DATA FOR THIS EXERCISE: Begin

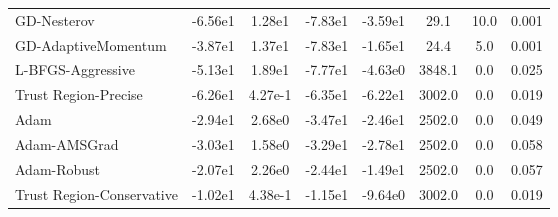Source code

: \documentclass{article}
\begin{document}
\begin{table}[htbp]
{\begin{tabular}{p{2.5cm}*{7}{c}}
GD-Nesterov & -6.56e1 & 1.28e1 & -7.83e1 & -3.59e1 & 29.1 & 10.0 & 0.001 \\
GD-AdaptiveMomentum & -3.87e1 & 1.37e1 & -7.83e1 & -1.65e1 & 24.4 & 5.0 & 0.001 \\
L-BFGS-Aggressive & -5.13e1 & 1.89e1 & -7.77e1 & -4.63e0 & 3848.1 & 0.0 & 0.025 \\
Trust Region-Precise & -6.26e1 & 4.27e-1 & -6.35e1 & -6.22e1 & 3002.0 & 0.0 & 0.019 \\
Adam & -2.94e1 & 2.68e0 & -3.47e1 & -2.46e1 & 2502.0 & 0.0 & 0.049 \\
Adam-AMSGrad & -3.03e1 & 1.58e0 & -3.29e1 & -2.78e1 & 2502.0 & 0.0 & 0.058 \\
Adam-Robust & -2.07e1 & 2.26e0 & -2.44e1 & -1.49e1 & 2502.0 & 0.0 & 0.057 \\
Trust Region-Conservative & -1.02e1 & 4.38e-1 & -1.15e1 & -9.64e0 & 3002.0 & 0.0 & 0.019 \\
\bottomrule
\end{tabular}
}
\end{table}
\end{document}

DATA FOR THIS EXERCISE: End
DATA FOR THIS EXERCISE: Begin

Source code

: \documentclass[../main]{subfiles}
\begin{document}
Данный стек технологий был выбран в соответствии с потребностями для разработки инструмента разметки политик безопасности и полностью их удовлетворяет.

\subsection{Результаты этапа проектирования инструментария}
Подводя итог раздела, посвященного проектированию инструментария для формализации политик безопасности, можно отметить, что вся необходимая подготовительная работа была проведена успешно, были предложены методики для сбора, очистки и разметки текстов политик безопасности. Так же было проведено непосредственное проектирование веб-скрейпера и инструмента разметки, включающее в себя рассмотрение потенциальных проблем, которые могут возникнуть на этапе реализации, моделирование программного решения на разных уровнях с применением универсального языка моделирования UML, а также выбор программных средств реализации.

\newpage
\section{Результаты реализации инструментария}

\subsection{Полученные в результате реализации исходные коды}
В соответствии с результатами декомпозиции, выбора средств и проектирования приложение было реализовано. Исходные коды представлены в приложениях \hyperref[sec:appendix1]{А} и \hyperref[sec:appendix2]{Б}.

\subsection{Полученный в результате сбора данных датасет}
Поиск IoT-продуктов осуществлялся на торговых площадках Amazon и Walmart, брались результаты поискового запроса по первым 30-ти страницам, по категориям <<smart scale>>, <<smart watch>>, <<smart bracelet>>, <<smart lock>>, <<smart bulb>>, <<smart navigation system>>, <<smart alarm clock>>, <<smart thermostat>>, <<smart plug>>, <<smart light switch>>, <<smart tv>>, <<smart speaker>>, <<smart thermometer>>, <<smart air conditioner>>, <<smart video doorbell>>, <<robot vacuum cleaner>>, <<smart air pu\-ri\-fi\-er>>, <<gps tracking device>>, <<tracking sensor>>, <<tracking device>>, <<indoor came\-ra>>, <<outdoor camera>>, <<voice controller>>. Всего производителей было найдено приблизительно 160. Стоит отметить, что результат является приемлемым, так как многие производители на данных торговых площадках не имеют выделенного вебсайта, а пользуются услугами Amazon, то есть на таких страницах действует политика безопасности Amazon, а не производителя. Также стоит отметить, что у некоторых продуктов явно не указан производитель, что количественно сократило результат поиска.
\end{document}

DATA FOR THIS EXERCISE: End

PROBLEM DETAILS:
If a line of the data holds the string "разметки", list it.

EXERCISE OUTPUT:
Данный стек технологий был выбран в соответствии с потребностями для разработки инструмента разметки политик безопасности и полностью их удовлетворяет.
Подводя итог раздела, посвященного проектированию инструментария для формализации политик безопасности, можно отметить, что вся необходимая подготовительная работа была проведена успешно, были предложены методики для сбора, очистки и разметки текстов политик безопасности. Так же было проведено непосредственное проектирование веб-скрейпера и инструмента разметки, включающее в себя рассмотрение потенциальных проблем, которые могут возникнуть на этапе реализации, моделирование программного решения на разных уровнях с применением универсального языка моделирования UML, а также выбор программных средств реализации.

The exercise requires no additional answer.